Hi everyone, and thanks for attending this webinar. My name is Rebecca Grollman, I’m a data scientist and today I’m going to talk about how to apply anomaly detection to your IoT data. So, at Bsquare I typically work with customers to help them build predictive models using machine learning. I also research and build tools to accelerate the data science process.
Today, we will introduce you to anomalies and anomaly detection. Then we’ll look at how anomaly detection can improve your ROI, followed by tips for accelerating anomaly detection and a case study looking at an apartment HVAC system.
To start, anomalies are everywhere. You can find them in any industry, from transportation, to energy, to oil and gas, to retail, to manufacturing.
There are three types of anomalies. The first type you might be most familiar with, and it’s called a point anomaly, which is some measurement that falls above or below a given threshold. Let’s say you’re measuring pump source pressure and suddenly it spikes up and then drops back down. This could indicate that your sensor may be malfunctioning.
The next type of anomaly is a contextual anomaly. This is where your measurement makes sense because it falls within some expected range. However, in context or compared to nearby data, it doesn’t make sense. For example, let’s say you’re monitoring the number of road calls at a particular time, and that volume usually follows some cyclical pattern. Then all of a sudden you have a spike in your number of road calls, which could indicate that the roads were particularly icy at that point in time.
The last type of anomaly is a collective anomaly. Now this is similar to a contextual anomaly, but it’s more like a bunch of contextual anomalies in a row. For example, let’s say you’re measuring whether something is light or dark with a sensor, then you suddenly have some intermediate state. This can indicate your sensor has leak.
So why anomaly detection? First of all, anomaly detection is great for when you want to know how your system is running, and whether it’s acting as expected or not. Even determining what normal operating standards look like is a difficult task that anomaly detection can simplify by providing actionable insights. Other examples of applications for the resulting insights include things like quality assessment, predictive maintenance, and predictive sales.

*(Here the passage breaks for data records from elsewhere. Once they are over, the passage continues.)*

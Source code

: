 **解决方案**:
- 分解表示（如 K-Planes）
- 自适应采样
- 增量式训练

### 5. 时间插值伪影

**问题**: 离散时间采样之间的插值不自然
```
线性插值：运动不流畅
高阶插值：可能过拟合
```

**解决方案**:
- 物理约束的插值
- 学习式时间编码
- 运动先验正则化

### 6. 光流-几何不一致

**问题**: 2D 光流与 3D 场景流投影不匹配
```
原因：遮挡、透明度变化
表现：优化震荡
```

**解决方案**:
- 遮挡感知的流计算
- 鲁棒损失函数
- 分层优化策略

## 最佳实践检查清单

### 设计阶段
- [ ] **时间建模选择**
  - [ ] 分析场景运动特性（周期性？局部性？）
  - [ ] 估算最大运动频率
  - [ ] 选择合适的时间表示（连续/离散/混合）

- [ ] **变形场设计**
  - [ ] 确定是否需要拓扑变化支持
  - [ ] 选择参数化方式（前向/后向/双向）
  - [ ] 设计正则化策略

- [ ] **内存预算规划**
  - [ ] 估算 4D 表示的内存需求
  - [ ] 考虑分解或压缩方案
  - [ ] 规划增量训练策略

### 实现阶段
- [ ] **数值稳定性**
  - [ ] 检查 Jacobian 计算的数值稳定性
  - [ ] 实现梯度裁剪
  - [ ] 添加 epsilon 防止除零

Broadly, there are two basic use cases when employing anomaly detection. The first is when you have very little historical data. In this case, it’s really easy to start learning about normal operating conditions. You can even begin making sense of your data without having that massive historical data set. Let’s say you already have a massive historical data set, and you even have labeled anomalies. That’s great. You can actually start building a robust anomaly detector with this historical data and may even find that traditional machine learning methods are unnecessary.

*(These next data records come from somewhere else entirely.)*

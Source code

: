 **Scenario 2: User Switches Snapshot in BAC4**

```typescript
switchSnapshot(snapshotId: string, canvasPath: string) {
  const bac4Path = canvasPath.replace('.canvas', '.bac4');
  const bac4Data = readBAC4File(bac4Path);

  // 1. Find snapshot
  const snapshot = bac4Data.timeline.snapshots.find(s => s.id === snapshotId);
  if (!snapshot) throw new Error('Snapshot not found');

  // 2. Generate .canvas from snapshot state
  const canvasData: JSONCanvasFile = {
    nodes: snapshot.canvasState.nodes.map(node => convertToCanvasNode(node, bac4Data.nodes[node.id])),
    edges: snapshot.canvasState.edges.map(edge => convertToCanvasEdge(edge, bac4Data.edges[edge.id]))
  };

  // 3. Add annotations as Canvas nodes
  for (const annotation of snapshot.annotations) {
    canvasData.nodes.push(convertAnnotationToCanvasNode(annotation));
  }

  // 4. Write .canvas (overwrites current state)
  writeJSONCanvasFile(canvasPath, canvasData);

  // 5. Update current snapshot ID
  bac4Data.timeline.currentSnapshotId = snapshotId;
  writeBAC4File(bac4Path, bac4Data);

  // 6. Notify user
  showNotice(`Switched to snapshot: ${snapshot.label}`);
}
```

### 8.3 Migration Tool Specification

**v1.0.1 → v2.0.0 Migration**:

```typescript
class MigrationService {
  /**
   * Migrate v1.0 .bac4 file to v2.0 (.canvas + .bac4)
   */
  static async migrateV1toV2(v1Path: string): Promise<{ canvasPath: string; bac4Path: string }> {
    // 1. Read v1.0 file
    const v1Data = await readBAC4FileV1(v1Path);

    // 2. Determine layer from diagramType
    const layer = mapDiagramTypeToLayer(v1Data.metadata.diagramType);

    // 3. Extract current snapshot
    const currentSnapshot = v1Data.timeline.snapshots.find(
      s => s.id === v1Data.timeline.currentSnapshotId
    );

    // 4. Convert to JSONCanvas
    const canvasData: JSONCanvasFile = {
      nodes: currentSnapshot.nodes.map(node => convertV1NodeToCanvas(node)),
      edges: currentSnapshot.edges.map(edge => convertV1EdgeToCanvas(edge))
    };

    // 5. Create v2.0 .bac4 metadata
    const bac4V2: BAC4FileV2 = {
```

Now, there are other ways to handle your data and extract actionable insights. One such method is through rule engines, but this also requires some sort of subject matter expertise to write these rules. Without them, you’re a little lost. However, if you use anomaly detection, you can actually build rules based on your anomalies.
Machine learning is another method, but it requires a well-defined problem to solve as well as relevant historical data sets. Without these two things, machine learning is a step too far, making anomaly detection a great place to start. While you set up your anomaly detector you can start building that historical data set and exploring your data to understand what problem you may want to solve with machine learning later.
First of all, you can establish normal operating parameters, identify anomalies, and determine what actually needs investigating. You can also create rules to generate actionable insights. Here are a few examples of anomaly detection applications across industries and how each can enhance your ROI.
Across the transportation industry, companies are collecting lots of data for things like tire pressure and temperature, the number of road calls, and maybe even the number of forced regenerations. From there, you could fix faulty tires, overhaul vehicles in need, and even address a recurring problem.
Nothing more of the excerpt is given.